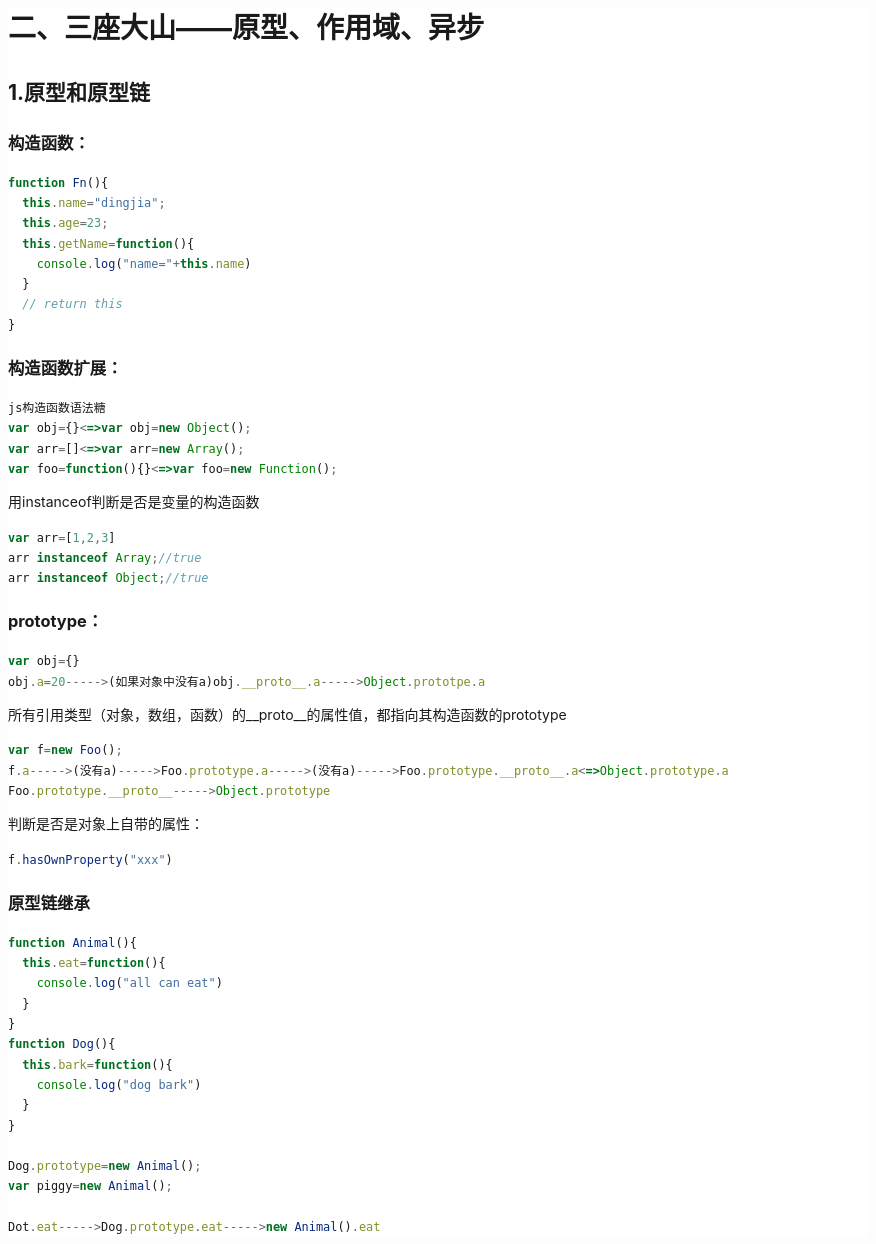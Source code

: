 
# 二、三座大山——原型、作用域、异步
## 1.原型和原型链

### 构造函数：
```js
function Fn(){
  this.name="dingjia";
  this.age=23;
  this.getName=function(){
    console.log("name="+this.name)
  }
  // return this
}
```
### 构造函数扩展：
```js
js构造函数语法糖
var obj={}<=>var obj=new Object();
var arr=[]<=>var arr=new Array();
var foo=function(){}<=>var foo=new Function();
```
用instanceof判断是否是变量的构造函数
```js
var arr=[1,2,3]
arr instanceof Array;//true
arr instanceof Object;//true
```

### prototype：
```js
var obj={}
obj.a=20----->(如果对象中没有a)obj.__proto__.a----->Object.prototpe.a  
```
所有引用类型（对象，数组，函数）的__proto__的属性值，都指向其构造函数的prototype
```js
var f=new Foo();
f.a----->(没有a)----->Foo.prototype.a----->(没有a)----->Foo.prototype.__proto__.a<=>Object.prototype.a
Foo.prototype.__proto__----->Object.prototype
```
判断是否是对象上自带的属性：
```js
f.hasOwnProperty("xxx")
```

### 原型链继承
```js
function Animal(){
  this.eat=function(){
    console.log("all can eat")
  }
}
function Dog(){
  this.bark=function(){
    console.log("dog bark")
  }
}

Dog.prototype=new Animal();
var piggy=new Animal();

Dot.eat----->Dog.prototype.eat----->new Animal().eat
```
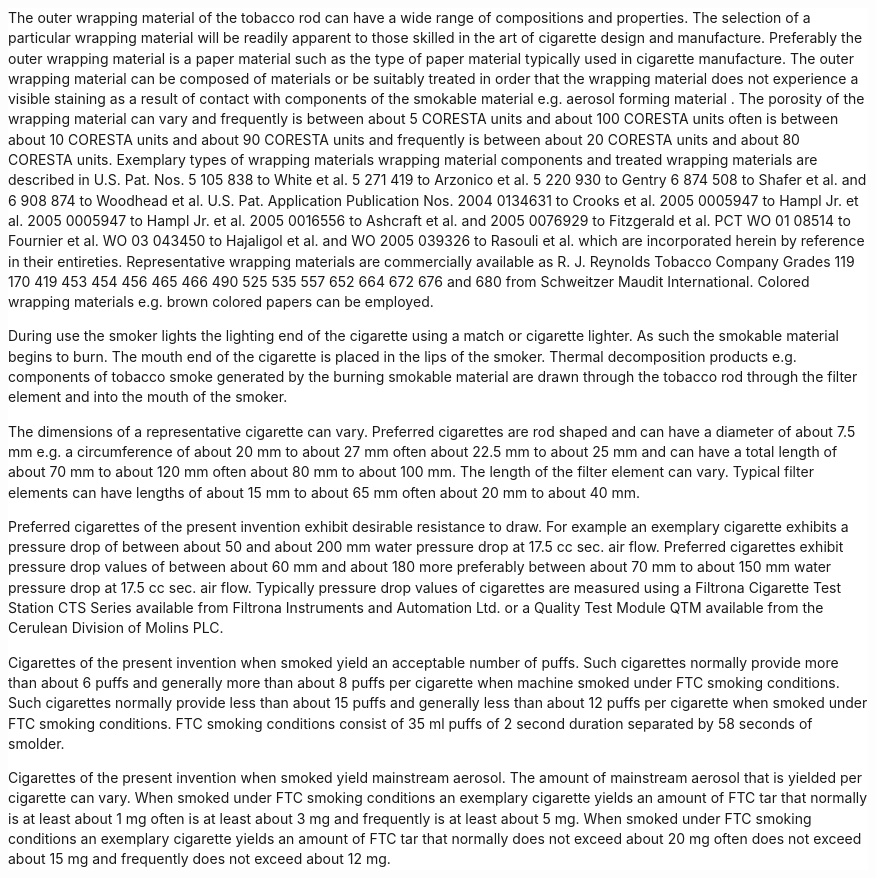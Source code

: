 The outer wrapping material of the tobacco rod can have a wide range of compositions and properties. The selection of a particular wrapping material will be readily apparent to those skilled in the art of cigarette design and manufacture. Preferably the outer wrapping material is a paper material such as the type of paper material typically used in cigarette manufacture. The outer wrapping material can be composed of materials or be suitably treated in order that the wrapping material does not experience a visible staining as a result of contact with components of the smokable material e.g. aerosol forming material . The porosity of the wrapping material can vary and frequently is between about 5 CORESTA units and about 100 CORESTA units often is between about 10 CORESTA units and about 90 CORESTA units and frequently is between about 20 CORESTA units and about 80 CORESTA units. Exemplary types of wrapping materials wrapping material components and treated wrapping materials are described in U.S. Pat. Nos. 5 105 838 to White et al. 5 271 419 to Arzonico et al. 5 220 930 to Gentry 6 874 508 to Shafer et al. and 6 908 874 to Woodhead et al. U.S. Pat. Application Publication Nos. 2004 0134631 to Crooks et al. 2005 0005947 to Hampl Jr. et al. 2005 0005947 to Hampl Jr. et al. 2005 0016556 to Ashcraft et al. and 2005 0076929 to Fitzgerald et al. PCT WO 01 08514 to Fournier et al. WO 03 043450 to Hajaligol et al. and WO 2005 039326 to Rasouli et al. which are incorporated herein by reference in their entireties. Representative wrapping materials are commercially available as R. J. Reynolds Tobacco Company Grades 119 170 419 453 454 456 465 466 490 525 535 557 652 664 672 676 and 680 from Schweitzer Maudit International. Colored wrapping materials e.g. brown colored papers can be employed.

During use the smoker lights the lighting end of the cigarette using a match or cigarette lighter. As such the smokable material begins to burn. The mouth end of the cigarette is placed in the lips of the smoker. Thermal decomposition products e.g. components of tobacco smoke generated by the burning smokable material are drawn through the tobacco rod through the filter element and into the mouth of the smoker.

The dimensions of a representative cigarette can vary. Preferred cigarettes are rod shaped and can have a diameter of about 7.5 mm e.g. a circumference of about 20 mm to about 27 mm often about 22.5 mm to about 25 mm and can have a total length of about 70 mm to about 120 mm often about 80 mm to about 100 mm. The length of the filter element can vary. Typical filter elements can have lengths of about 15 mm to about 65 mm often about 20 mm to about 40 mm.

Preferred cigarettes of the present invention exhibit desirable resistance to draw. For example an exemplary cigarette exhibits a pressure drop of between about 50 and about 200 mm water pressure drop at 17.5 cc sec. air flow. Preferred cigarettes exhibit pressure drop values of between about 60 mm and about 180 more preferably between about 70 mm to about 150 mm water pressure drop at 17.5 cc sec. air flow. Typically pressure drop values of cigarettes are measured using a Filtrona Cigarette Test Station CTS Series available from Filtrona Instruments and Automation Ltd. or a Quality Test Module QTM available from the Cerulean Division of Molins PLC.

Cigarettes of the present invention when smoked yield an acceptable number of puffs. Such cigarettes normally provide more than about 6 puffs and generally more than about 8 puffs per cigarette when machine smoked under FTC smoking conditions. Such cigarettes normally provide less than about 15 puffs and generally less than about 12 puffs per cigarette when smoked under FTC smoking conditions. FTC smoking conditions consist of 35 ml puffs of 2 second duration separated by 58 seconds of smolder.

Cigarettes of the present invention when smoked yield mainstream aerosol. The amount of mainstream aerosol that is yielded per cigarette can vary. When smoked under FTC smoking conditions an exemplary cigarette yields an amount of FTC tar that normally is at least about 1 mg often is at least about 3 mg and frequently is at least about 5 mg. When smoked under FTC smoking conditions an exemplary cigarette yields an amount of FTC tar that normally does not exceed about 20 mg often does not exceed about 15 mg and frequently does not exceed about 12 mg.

_EXERCISE INSTRUCTIONS:_
Write out all of the data above exactly, without any of its pictures.

_SOLUTION:_
Source code

: 
# 二、三座大山——原型、作用域、异步
## 1.原型和原型链

### 构造函数：
```js
function Fn(){
  this.name="dingjia";
  this.age=23;
  this.getName=function(){
    console.log("name="+this.name)
  }
  // return this
}
```
### 构造函数扩展：
```js
js构造函数语法糖
var obj={}<=>var obj=new Object();
var arr=[]<=>var arr=new Array();
var foo=function(){}<=>var foo=new Function();
```
用instanceof判断是否是变量的构造函数
```js
var arr=[1,2,3]
arr instanceof Array;//true
arr instanceof Object;//true
```

### prototype：
```js
var obj={}
obj.a=20----->(如果对象中没有a)obj.__proto__.a----->Object.prototpe.a  
```
所有引用类型（对象，数组，函数）的__proto__的属性值，都指向其构造函数的prototype
```js
var f=new Foo();
f.a----->(没有a)----->Foo.prototype.a----->(没有a)----->Foo.prototype.__proto__.a<=>Object.prototype.a
Foo.prototype.__proto__----->Object.prototype
```
判断是否是对象上自带的属性：
```js
f.hasOwnProperty("xxx")
```

### 原型链继承
```js
function Animal(){
  this.eat=function(){
    console.log("all can eat")
  }
}
function Dog(){
  this.bark=function(){
    console.log("dog bark")
  }
}

Dog.prototype=new Animal();
var piggy=new Animal();

Dot.eat----->Dog.prototype.eat----->new Animal().eat
```
Source code

: The outer wrapping material of the tobacco rod can have a wide range of compositions and properties. The selection of a particular wrapping material will be readily apparent to those skilled in the art of cigarette design and manufacture. Preferably the outer wrapping material is a paper material such as the type of paper material typically used in cigarette manufacture. The outer wrapping material can be composed of materials or be suitably treated in order that the wrapping material does not experience a visible staining as a result of contact with components of the smokable material e.g. aerosol forming material . The porosity of the wrapping material can vary and frequently is between about 5 CORESTA units and about 100 CORESTA units often is between about 10 CORESTA units and about 90 CORESTA units and frequently is between about 20 CORESTA units and about 80 CORESTA units. Exemplary types of wrapping materials wrapping material components and treated wrapping materials are described in U.S. Pat. Nos. 5 105 838 to White et al. 5 271 419 to Arzonico et al. 5 220 930 to Gentry 6 874 508 to Shafer et al. and 6 908 874 to Woodhead et al. U.S. Pat. Application Publication Nos. 2004 0134631 to Crooks et al. 2005 0005947 to Hampl Jr. et al. 2005 0005947 to Hampl Jr. et al. 2005 0016556 to Ashcraft et al. and 2005 0076929 to Fitzgerald et al. PCT WO 01 08514 to Fournier et al. WO 03 043450 to Hajaligol et al. and WO 2005 039326 to Rasouli et al. which are incorporated herein by reference in their entireties. Representative wrapping materials are commercially available as R. J. Reynolds Tobacco Company Grades 119 170 419 453 454 456 465 466 490 525 535 557 652 664 672 676 and 680 from Schweitzer Maudit International. Colored wrapping materials e.g. brown colored papers can be employed.

During use the smoker lights the lighting end of the cigarette using a match or cigarette lighter. As such the smokable material begins to burn. The mouth end of the cigarette is placed in the lips of the smoker. Thermal decomposition products e.g. components of tobacco smoke generated by the burning smokable material are drawn through the tobacco rod through the filter element and into the mouth of the smoker.

The dimensions of a representative cigarette can vary. Preferred cigarettes are rod shaped and can have a diameter of about 7.5 mm e.g. a circumference of about 20 mm to about 27 mm often about 22.5 mm to about 25 mm and can have a total length of about 70 mm to about 120 mm often about 80 mm to about 100 mm. The length of the filter element can vary. Typical filter elements can have lengths of about 15 mm to about 65 mm often about 20 mm to about 40 mm.

Preferred cigarettes of the present invention exhibit desirable resistance to draw. For example an exemplary cigarette exhibits a pressure drop of between about 50 and about 200 mm water pressure drop at 17.5 cc sec. air flow. Preferred cigarettes exhibit pressure drop values of between about 60 mm and about 180 more preferably between about 70 mm to about 150 mm water pressure drop at 17.5 cc sec. air flow. Typically pressure drop values of cigarettes are measured using a Filtrona Cigarette Test Station CTS Series available from Filtrona Instruments and Automation Ltd. or a Quality Test Module QTM available from the Cerulean Division of Molins PLC.

Cigarettes of the present invention when smoked yield an acceptable number of puffs. Such cigarettes normally provide more than about 6 puffs and generally more than about 8 puffs per cigarette when machine smoked under FTC smoking conditions. Such cigarettes normally provide less than about 15 puffs and generally less than about 12 puffs per cigarette when smoked under FTC smoking conditions. FTC smoking conditions consist of 35 ml puffs of 2 second duration separated by 58 seconds of smolder.

Cigarettes of the present invention when smoked yield mainstream aerosol. The amount of mainstream aerosol that is yielded per cigarette can vary. When smoked under FTC smoking conditions an exemplary cigarette yields an amount of FTC tar that normally is at least about 1 mg often is at least about 3 mg and frequently is at least about 5 mg. When smoked under FTC smoking conditions an exemplary cigarette yields an amount of FTC tar that normally does not exceed about 20 mg often does not exceed about 15 mg and frequently does not exceed about 12 mg.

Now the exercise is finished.